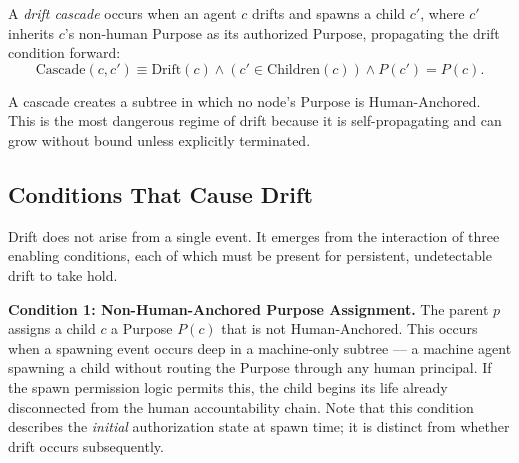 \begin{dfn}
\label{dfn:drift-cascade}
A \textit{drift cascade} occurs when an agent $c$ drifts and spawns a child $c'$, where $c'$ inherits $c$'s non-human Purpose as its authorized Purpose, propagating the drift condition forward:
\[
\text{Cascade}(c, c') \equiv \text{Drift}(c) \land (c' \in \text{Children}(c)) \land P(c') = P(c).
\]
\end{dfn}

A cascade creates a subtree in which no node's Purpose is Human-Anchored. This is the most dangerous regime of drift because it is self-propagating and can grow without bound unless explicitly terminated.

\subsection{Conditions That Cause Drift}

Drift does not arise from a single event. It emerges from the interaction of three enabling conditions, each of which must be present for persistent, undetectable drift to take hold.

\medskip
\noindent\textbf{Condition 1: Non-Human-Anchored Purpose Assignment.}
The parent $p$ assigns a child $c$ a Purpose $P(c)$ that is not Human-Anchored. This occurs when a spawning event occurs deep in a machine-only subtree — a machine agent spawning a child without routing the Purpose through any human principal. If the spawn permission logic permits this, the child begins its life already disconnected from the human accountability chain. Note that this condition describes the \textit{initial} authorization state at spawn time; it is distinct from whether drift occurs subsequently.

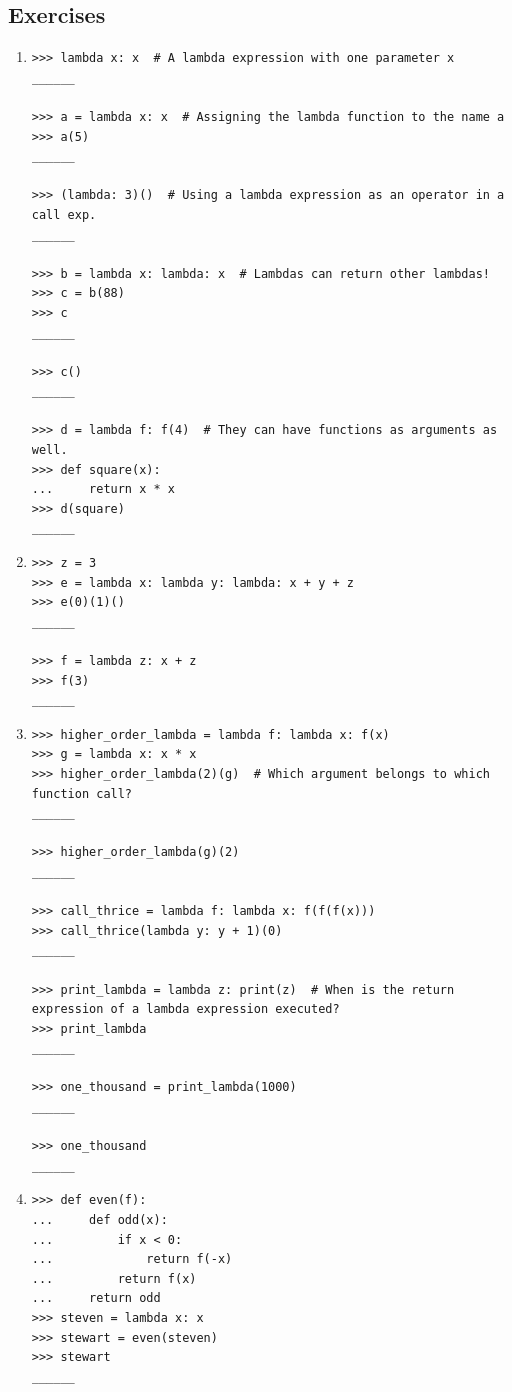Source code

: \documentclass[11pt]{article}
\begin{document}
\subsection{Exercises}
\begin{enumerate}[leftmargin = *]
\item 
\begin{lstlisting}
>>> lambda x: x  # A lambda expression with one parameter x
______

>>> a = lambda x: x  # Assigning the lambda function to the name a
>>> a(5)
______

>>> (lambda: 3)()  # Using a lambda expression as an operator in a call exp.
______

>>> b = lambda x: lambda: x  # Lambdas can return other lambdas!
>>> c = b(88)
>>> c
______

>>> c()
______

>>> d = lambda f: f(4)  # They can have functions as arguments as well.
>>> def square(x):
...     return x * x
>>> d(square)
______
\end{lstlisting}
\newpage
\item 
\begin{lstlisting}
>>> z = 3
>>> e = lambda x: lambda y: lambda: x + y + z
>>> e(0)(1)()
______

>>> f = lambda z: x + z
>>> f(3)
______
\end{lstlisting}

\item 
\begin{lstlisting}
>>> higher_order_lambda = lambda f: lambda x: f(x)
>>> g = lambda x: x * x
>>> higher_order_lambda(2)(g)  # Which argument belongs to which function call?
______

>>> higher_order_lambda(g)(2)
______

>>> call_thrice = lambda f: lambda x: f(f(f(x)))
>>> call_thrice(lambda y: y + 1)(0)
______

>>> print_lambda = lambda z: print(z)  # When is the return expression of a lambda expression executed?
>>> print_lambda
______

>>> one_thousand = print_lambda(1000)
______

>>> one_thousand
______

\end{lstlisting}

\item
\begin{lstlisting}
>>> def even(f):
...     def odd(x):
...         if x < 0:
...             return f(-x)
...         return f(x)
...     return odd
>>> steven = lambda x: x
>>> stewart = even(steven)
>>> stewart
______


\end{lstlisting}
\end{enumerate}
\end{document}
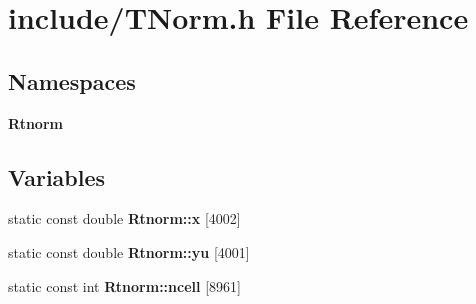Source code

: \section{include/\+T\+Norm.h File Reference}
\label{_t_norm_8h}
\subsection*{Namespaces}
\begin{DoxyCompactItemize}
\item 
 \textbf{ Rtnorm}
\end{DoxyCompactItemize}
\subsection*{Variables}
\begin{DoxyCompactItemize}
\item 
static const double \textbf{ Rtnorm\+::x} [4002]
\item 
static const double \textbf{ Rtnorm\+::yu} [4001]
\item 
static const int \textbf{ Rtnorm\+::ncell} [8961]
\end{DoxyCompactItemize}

[Task prompt]:
Each record must be returned exactly as it stands, and the images omitted.

[Result of the task]:
 \begin{dfn}
\label{dfn:drift-cascade}
A \textit{drift cascade} occurs when an agent $c$ drifts and spawns a child $c'$, where $c'$ inherits $c$'s non-human Purpose as its authorized Purpose, propagating the drift condition forward:
\[
\text{Cascade}(c, c') \equiv \text{Drift}(c) \land (c' \in \text{Children}(c)) \land P(c') = P(c).
\]
\end{dfn}

A cascade creates a subtree in which no node's Purpose is Human-Anchored. This is the most dangerous regime of drift because it is self-propagating and can grow without bound unless explicitly terminated.

\subsection{Conditions That Cause Drift}

Drift does not arise from a single event. It emerges from the interaction of three enabling conditions, each of which must be present for persistent, undetectable drift to take hold.

\medskip
\noindent\textbf{Condition 1: Non-Human-Anchored Purpose Assignment.}
The parent $p$ assigns a child $c$ a Purpose $P(c)$ that is not Human-Anchored. This occurs when a spawning event occurs deep in a machine-only subtree — a machine agent spawning a child without routing the Purpose through any human principal. If the spawn permission logic permits this, the child begins its life already disconnected from the human accountability chain. Note that this condition describes the \textit{initial} authorization state at spawn time; it is distinct from whether drift occurs subsequently.

Source code

: \documentclass[11pt]{article}
\begin{document}
\subsection{Exercises}
\begin{enumerate}[leftmargin = *]
\item 
\begin{lstlisting}
>>> lambda x: x  # A lambda expression with one parameter x
______

>>> a = lambda x: x  # Assigning the lambda function to the name a
>>> a(5)
______

>>> (lambda: 3)()  # Using a lambda expression as an operator in a call exp.
______

>>> b = lambda x: lambda: x  # Lambdas can return other lambdas!
>>> c = b(88)
>>> c
______

>>> c()
______

>>> d = lambda f: f(4)  # They can have functions as arguments as well.
>>> def square(x):
...     return x * x
>>> d(square)
______
\end{lstlisting}
\newpage
\item 
\begin{lstlisting}
>>> z = 3
>>> e = lambda x: lambda y: lambda: x + y + z
>>> e(0)(1)()
______

>>> f = lambda z: x + z
>>> f(3)
______
\end{lstlisting}

\item 
\begin{lstlisting}
>>> higher_order_lambda = lambda f: lambda x: f(x)
>>> g = lambda x: x * x
>>> higher_order_lambda(2)(g)  # Which argument belongs to which function call?
______

>>> higher_order_lambda(g)(2)
______

>>> call_thrice = lambda f: lambda x: f(f(f(x)))
>>> call_thrice(lambda y: y + 1)(0)
______

>>> print_lambda = lambda z: print(z)  # When is the return expression of a lambda expression executed?
>>> print_lambda
______

>>> one_thousand = print_lambda(1000)
______

>>> one_thousand
______

\end{lstlisting}

\item
\begin{lstlisting}
>>> def even(f):
...     def odd(x):
...         if x < 0:
...             return f(-x)
...         return f(x)
...     return odd
>>> steven = lambda x: x
>>> stewart = even(steven)
>>> stewart
______


\end{lstlisting}
\end{enumerate}
\end{document}
Source code

: \section{include/\+T\+Norm.h File Reference}
\label{_t_norm_8h}
\subsection*{Namespaces}
\begin{DoxyCompactItemize}
\item 
 \textbf{ Rtnorm}
\end{DoxyCompactItemize}
\subsection*{Variables}
\begin{DoxyCompactItemize}
\item 
static const double \textbf{ Rtnorm\+::x} [4002]
\item 
static const double \textbf{ Rtnorm\+::yu} [4001]
\item 
static const int \textbf{ Rtnorm\+::ncell} [8961]
\end{DoxyCompactItemize}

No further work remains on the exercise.